§ REQUIRED WORK
Starting at the line below holding "## Consigne" and stopping at the line holding "Sponsor | brand |", print every line exactly, both ends included, and leave the rest out.
::::::::::
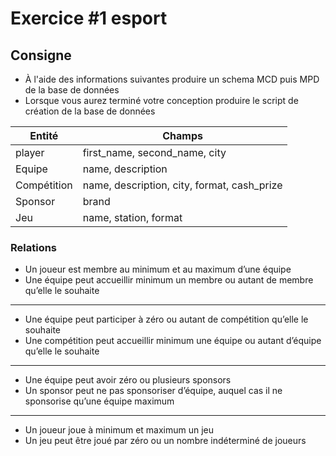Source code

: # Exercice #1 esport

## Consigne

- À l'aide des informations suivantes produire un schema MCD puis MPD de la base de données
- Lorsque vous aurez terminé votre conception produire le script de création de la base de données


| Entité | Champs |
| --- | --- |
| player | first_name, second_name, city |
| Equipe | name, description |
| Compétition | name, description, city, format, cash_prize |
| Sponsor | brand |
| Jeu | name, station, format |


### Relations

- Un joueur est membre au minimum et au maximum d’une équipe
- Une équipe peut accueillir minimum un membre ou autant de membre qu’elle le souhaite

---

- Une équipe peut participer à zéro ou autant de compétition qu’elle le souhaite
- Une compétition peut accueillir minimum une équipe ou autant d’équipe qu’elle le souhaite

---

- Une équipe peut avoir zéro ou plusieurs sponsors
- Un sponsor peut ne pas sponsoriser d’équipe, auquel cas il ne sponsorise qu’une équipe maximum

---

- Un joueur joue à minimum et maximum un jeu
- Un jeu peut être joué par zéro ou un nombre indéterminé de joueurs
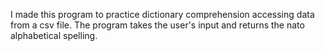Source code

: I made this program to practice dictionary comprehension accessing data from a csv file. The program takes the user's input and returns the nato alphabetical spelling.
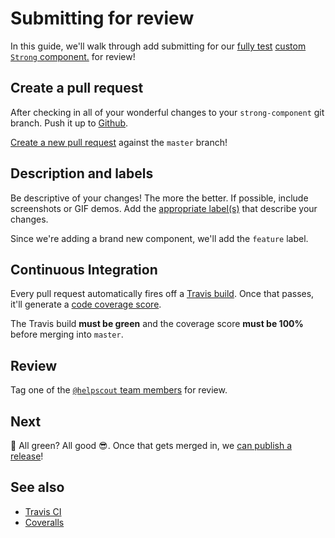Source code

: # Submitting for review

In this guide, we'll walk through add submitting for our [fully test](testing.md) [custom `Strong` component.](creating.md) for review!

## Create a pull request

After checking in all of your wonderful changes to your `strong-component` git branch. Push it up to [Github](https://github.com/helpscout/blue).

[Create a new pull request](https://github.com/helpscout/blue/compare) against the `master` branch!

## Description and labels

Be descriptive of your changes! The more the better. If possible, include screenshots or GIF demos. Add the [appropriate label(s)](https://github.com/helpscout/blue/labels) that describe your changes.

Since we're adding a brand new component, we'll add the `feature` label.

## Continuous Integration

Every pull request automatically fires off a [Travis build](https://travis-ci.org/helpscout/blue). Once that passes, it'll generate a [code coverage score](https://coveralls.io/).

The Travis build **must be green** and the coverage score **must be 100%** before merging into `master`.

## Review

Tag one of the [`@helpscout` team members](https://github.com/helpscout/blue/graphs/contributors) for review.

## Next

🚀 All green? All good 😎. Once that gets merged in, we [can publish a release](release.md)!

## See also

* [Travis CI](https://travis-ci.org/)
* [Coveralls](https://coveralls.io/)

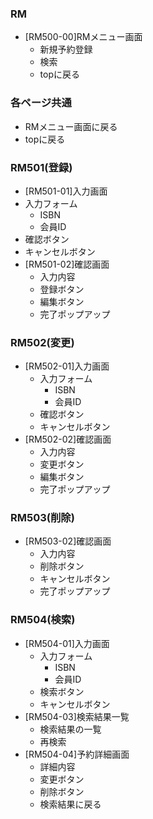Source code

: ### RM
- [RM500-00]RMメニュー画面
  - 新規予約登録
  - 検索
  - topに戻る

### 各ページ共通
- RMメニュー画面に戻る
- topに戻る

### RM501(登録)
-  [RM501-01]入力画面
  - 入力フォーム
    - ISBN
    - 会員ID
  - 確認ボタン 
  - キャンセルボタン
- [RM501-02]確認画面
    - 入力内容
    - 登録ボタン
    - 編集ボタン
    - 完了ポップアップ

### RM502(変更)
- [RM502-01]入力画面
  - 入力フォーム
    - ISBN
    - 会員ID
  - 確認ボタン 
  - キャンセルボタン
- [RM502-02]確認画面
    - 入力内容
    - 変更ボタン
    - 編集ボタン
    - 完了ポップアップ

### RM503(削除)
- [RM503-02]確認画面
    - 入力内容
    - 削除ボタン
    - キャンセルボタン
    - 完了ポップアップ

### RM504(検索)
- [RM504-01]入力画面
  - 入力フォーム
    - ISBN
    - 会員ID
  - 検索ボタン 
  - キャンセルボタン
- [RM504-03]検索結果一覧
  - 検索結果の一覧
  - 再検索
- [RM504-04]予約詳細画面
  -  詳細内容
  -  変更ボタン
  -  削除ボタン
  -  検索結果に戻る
::::::::::
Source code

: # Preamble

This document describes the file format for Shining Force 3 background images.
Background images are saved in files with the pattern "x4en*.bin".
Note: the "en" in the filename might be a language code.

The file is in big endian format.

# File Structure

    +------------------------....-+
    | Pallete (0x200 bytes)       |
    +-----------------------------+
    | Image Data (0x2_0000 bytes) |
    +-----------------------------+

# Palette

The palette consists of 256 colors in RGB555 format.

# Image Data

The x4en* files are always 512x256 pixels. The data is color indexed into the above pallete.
::::::::::
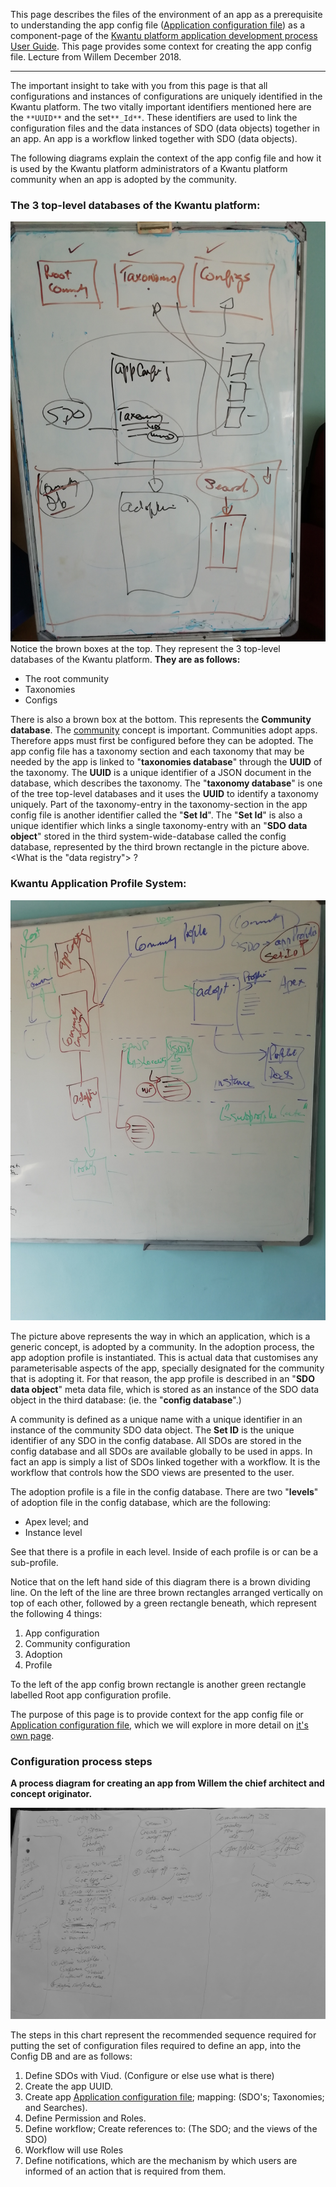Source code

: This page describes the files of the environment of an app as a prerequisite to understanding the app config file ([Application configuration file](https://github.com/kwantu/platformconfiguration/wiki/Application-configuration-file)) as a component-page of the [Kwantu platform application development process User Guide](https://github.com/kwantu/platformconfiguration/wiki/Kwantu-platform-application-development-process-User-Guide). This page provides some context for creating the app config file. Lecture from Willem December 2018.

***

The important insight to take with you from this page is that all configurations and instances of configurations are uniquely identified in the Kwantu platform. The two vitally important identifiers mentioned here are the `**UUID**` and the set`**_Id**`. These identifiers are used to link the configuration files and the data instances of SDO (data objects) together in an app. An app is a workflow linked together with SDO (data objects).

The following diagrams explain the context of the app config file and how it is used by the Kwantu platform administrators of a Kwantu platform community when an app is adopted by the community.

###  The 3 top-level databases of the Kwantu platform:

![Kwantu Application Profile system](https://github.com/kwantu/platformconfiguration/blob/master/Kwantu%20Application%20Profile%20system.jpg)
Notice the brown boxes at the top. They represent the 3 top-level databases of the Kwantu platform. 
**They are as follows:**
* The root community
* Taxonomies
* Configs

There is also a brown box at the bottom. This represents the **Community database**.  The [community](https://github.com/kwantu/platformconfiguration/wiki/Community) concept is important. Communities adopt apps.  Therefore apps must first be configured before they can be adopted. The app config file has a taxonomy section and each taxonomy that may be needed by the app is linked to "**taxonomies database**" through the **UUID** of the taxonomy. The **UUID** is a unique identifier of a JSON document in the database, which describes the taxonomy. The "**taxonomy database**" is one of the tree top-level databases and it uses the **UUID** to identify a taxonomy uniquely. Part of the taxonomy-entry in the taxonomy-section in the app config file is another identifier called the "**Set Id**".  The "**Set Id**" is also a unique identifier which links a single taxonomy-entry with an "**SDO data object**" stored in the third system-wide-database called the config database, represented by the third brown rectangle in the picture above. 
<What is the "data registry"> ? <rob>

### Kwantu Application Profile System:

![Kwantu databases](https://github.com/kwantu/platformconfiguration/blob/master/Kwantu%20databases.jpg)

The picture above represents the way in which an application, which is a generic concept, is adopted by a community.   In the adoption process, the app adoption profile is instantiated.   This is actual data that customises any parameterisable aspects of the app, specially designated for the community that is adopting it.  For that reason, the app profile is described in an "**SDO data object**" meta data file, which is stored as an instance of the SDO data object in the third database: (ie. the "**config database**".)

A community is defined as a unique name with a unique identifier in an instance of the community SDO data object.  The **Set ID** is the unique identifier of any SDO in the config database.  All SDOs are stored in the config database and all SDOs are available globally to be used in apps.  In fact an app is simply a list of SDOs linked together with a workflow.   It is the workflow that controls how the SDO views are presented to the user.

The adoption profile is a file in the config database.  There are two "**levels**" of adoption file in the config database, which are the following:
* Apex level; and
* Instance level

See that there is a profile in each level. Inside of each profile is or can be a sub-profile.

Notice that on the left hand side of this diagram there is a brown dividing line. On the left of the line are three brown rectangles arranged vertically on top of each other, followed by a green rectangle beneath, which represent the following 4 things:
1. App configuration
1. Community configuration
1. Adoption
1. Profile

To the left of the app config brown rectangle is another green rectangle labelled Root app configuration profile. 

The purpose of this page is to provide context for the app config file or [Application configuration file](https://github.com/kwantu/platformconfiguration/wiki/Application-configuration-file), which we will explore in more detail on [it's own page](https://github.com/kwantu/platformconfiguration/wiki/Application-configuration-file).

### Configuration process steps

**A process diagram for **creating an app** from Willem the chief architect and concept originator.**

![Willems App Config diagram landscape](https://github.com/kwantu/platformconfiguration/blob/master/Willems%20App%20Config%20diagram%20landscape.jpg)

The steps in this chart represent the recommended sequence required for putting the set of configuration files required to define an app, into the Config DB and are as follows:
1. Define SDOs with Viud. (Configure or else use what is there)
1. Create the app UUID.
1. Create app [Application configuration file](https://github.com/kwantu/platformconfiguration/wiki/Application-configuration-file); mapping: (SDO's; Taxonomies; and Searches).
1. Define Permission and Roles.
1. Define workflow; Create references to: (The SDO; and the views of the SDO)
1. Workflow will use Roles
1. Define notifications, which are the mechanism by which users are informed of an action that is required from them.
::::::::::
§ ANSWER
## Consigne

- À l'aide des informations suivantes produire un schema MCD puis MPD de la base de données
- Lorsque vous aurez terminé votre conception produire le script de création de la base de données


| Entité | Champs |
| --- | --- |
| player | first_name, second_name, city |
| Equipe | name, description |
| Compétition | name, description, city, format, cash_prize |
| Sponsor | brand |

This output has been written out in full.